In recent years, ground turkey meal prep has become a popular topic among a variety of crowds. It’s great for bodybuilding, weight loss, and many other nutrition factors. High in protein and low in cholesterol and fat, it’s no wonder this ingredient is favored by so many.
What’s so good about it?
For starters, it’s a great alternative for ground beef. Beef is high in saturated fat, which increases the level of cholesterol in your blood. In turn, this increases your risk for heart disease and strokes.
Additionally, beef is bad for the environment. Forests are plowed down in order to raise livestock. Cows also produce methane, contributing to greenhouse gas emissions and thus, climate change.
Although beef is high in protein, turkey is also high in protein, which makes ground turkey meal prep for bodybuilding a popular thing for people looking to build a bit of muscle mass.
Ground turkey is high in lean protein like regular protein, but you don’t have all the downsides that might come with it, such as saturated fat and cholesterol.

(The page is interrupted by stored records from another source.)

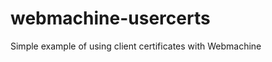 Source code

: webmachine-usercerts
====================

Simple example of using client certificates with Webmachine
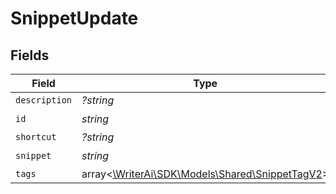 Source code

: # SnippetUpdate


## Fields

| Field                                                                                  | Type                                                                                   | Required                                                                               | Description                                                                            |
| -------------------------------------------------------------------------------------- | -------------------------------------------------------------------------------------- | -------------------------------------------------------------------------------------- | -------------------------------------------------------------------------------------- |
| `description`                                                                          | *?string*                                                                              | :heavy_minus_sign:                                                                     | N/A                                                                                    |
| `id`                                                                                   | *string*                                                                               | :heavy_check_mark:                                                                     | N/A                                                                                    |
| `shortcut`                                                                             | *?string*                                                                              | :heavy_minus_sign:                                                                     | N/A                                                                                    |
| `snippet`                                                                              | *string*                                                                               | :heavy_check_mark:                                                                     | N/A                                                                                    |
| `tags`                                                                                 | array<[\WriterAi\SDK\Models\Shared\SnippetTagV2](../../models/shared/SnippetTagV2.md)> | :heavy_minus_sign:                                                                     | N/A                                                                                    | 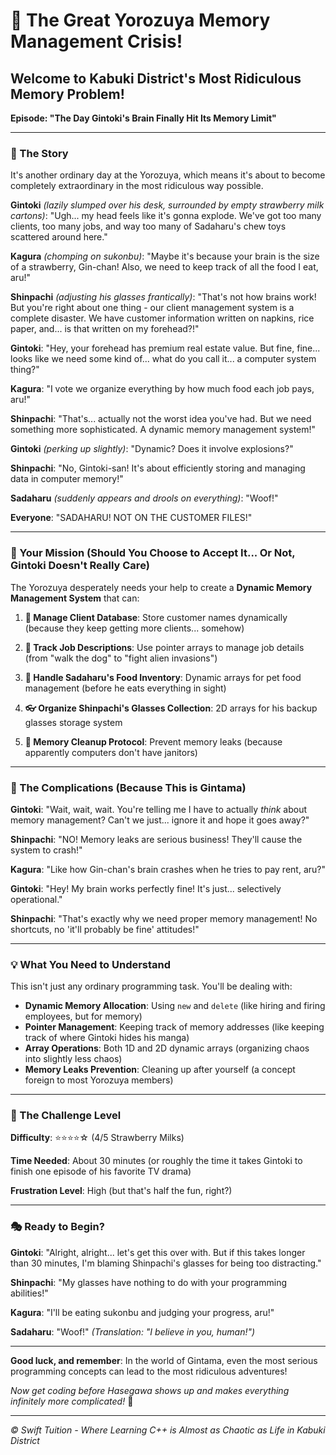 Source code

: # 🍭 The Great Yorozuya Memory Management Crisis!

## Welcome to Kabuki District's Most Ridiculous Memory Problem!

**Episode: "The Day Gintoki's Brain Finally Hit Its Memory Limit"**

---

### 📖 The Story

It's another ordinary day at the Yorozuya, which means it's about to become completely extraordinary in the most ridiculous way possible.

**Gintoki** *(lazily slumped over his desk, surrounded by empty strawberry milk cartons)*: "Ugh... my head feels like it's gonna explode. We've got too many clients, too many jobs, and way too many of Sadaharu's chew toys scattered around here."

**Kagura** *(chomping on sukonbu)*: "Maybe it's because your brain is the size of a strawberry, Gin-chan! Also, we need to keep track of all the food I eat, aru!"

**Shinpachi** *(adjusting his glasses frantically)*: "That's not how brains work! But you're right about one thing - our client management system is a complete disaster. We have customer information written on napkins, rice paper, and... is that written on my forehead?!"

**Gintoki**: "Hey, your forehead has premium real estate value. But fine, fine... looks like we need some kind of... what do you call it... a computer system thing?"

**Kagura**: "I vote we organize everything by how much food each job pays, aru!"

**Shinpachi**: "That's... actually not the worst idea you've had. But we need something more sophisticated. A dynamic memory management system!"

**Gintoki** *(perking up slightly)*: "Dynamic? Does it involve explosions?"

**Shinpachi**: "No, Gintoki-san! It's about efficiently storing and managing data in computer memory!"

**Sadaharu** *(suddenly appears and drools on everything)*: "Woof!"

**Everyone**: "SADAHARU! NOT ON THE CUSTOMER FILES!"

---

### 🎯 Your Mission (Should You Choose to Accept It... Or Not, Gintoki Doesn't Really Care)

The Yorozuya desperately needs your help to create a **Dynamic Memory Management System** that can:

1. **📝 Manage Client Database**: Store customer names dynamically (because they keep getting more clients... somehow)

2. **💼 Track Job Descriptions**: Use pointer arrays to manage job details (from "walk the dog" to "fight alien invasions")

3. **🍖 Handle Sadaharu's Food Inventory**: Dynamic arrays for pet food management (before he eats everything in sight)

4. **👓 Organize Shinpachi's Glasses Collection**: 2D arrays for his backup glasses storage system

5. **🍭 Memory Cleanup Protocol**: Prevent memory leaks (because apparently computers don't have janitors)

---

### 🚨 The Complications (Because This is Gintama)

**Gintoki**: "Wait, wait, wait. You're telling me I have to actually *think* about memory management? Can't we just... ignore it and hope it goes away?"

**Shinpachi**: "NO! Memory leaks are serious business! They'll cause the system to crash!"

**Kagura**: "Like how Gin-chan's brain crashes when he tries to pay rent, aru?"

**Gintoki**: "Hey! My brain works perfectly fine! It's just... selectively operational."

**Shinpachi**: "That's exactly why we need proper memory management! No shortcuts, no 'it'll probably be fine' attitudes!"

---

### 💡 What You Need to Understand

This isn't just any ordinary programming task. You'll be dealing with:

- **Dynamic Memory Allocation**: Using `new` and `delete` (like hiring and firing employees, but for memory)
- **Pointer Management**: Keeping track of memory addresses (like keeping track of where Gintoki hides his manga)
- **Array Operations**: Both 1D and 2D dynamic arrays (organizing chaos into slightly less chaos)
- **Memory Leaks Prevention**: Cleaning up after yourself (a concept foreign to most Yorozuya members)

---

### 🎪 The Challenge Level

**Difficulty**: ⭐⭐⭐⭐☆ (4/5 Strawberry Milks)

**Time Needed**: About 30 minutes (or roughly the time it takes Gintoki to finish one episode of his favorite TV drama)

**Frustration Level**: High (but that's half the fun, right?)

---

### 🎭 Ready to Begin?

**Gintoki**: "Alright, alright... let's get this over with. But if this takes longer than 30 minutes, I'm blaming Shinpachi's glasses for being too distracting."

**Shinpachi**: "My glasses have nothing to do with your programming abilities!"

**Kagura**: "I'll be eating sukonbu and judging your progress, aru!"

**Sadaharu**: "Woof!" *(Translation: "I believe in you, human!")*

---

**Good luck, and remember**: In the world of Gintama, even the most serious programming concepts can lead to the most ridiculous adventures!

*Now get coding before Hasegawa shows up and makes everything infinitely more complicated!* 🎯

---

*© Swift Tuition - Where Learning C++ is Almost as Chaotic as Life in Kabuki District*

It also has high amounts of vitamin B-6, which is important for brain and nervous system health, as well as vitamin B-12, which helps red blood cell formation.
Why meal prep it?
For starters, ground turkey lasts really long. To be precise, it can last up to 4 months in the freezer. If you’ve turned to meal prepping due to how it fits into your busy schedule, this is an additional plus. If you buy in bulk, you’ll have enough ground turkey to last you much longer than a week.
On top of that, ground turkey is easy to cook. When preparing it, there’s no need to de-bone or skin the meat. You can also make batches of it all at once. It comes ready to make, straight from the container to the stove. The only prep you’ll need to do is to defrost the ground turkey if you’re taking it out from the freezer.
Ground turkey is also great for taking on the go. It pairs well with whatever side you could want; from sweet potatoes to cauliflower, ground turkey tastes delicious with anything. Additionally, it’s easy to microwave in the workplace, since the smell won’t be strong, like fish. If you’re looking for an easy way to take it with you to work, try our meal prep bags.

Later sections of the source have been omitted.